The study employs three complementary methodological approaches to archival analysis. First, traditional historical methodology mines the archives for empirical data to construct a chronological narrative of US colonial schooling development. Second, comparative discourse analysis examines the reports as competing assessments, revealing how US and Filipino perspectives diverged in their understanding of educational progress and colonial governance. Third, genealogical analysis contextualizes these documents within the historical emergence of modern techniques of accounting, taxonomy, and evaluation as governmental technologies.

The primary archival materials consist of two comprehensive educational reports: the US-led Survey of the Educational System of the Philippines Islands (1925) and the Filipino-led report from the Joint Educational Committee of the Philippine Legislature (1926). These documents provide rich datasets including statistical surveys, policy recommendations, administrative correspondence, and evaluative frameworks. Secondary sources include contemporary colonial administrative records, educational policy documents, and correspondence between colonial officials and Filipino educators. The analysis draws upon materials housed in both US National Archives and Philippine National Archives, supplemented by digitized collections and published government documents from the American colonial period.

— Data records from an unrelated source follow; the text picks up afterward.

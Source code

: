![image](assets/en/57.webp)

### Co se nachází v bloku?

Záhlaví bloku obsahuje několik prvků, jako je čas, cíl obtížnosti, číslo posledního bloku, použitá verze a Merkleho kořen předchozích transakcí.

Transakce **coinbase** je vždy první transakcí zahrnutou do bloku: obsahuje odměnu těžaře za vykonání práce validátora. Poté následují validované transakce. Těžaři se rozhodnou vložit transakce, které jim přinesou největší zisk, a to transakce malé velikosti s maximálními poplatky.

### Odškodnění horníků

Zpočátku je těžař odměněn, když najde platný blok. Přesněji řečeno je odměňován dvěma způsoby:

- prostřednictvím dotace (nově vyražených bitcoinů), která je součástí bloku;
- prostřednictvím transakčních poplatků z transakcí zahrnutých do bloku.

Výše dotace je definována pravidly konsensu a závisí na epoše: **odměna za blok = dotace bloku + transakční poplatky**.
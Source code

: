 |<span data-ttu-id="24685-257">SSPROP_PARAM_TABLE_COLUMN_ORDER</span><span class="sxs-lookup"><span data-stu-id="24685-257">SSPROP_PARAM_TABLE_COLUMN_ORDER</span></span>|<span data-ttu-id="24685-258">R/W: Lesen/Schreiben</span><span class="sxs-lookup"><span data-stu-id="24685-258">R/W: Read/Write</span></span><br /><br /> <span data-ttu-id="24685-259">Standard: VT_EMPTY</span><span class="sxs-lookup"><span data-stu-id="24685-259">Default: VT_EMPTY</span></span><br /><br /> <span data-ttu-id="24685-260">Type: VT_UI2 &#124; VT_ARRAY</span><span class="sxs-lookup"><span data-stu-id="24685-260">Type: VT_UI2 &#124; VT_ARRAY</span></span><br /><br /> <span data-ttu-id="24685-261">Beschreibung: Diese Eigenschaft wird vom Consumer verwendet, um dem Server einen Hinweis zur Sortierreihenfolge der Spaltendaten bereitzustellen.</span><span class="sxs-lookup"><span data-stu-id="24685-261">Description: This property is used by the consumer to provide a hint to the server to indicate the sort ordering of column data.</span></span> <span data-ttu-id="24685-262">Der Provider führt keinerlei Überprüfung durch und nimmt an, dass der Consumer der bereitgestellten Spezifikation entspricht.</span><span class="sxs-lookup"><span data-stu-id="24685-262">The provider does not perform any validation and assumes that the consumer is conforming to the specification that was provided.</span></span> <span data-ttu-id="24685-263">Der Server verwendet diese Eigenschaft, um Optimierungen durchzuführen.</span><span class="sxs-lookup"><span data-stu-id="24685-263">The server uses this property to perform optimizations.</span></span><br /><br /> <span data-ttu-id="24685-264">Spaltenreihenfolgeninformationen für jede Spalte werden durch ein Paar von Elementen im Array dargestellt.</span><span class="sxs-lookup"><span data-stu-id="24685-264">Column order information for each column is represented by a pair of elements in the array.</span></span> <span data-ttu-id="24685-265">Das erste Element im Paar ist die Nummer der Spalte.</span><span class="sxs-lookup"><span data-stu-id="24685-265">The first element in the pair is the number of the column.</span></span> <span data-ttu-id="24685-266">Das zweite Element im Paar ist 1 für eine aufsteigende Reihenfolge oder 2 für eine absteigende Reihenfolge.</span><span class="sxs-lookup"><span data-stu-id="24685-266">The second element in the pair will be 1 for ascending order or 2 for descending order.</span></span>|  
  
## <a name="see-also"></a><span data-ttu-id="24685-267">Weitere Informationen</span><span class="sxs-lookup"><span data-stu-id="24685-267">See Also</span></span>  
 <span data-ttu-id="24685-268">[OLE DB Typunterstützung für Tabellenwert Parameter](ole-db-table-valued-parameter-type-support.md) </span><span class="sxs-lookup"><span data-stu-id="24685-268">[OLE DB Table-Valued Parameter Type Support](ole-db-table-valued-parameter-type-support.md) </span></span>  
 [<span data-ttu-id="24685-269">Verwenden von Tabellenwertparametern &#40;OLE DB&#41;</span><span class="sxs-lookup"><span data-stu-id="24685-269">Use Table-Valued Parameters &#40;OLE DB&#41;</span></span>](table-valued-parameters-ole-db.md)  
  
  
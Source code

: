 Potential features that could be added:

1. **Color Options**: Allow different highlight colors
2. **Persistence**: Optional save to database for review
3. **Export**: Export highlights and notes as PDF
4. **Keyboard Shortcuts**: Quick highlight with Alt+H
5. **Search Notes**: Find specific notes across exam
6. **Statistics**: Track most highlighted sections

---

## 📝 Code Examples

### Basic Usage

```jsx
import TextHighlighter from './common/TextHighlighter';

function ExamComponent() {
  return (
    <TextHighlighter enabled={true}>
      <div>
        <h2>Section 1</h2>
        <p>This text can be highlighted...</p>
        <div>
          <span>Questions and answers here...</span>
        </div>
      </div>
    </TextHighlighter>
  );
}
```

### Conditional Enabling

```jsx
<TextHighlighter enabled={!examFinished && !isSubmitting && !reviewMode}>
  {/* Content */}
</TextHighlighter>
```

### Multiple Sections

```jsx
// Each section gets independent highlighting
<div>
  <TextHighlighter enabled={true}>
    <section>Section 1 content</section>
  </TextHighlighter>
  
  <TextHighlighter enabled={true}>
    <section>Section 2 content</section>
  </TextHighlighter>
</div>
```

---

The analysis reveals that methodological approaches fundamentally determine how colonial subjects emerge in historical narratives. Traditional historical methodology produces a developmental narrative emphasizing American benevolence and Filipino progress toward modernity. Comparative discourse analysis unveils tensions between colonial and colonized perspectives, revealing Filipino resistance to US educational hegemony. Genealogical analysis exposes how educational surveys functioned as biopolitical technologies, constituting Filipino populations as objects of governmental intervention. These findings demonstrate that archives are not neutral repositories but active sites of power relations. The study concludes that methodological reflexivity is essential for ethical engagement with colonial archives and that multiple interpretive approaches can disrupt singular historical narratives, opening space for more complex understandings of colonial educational experiences.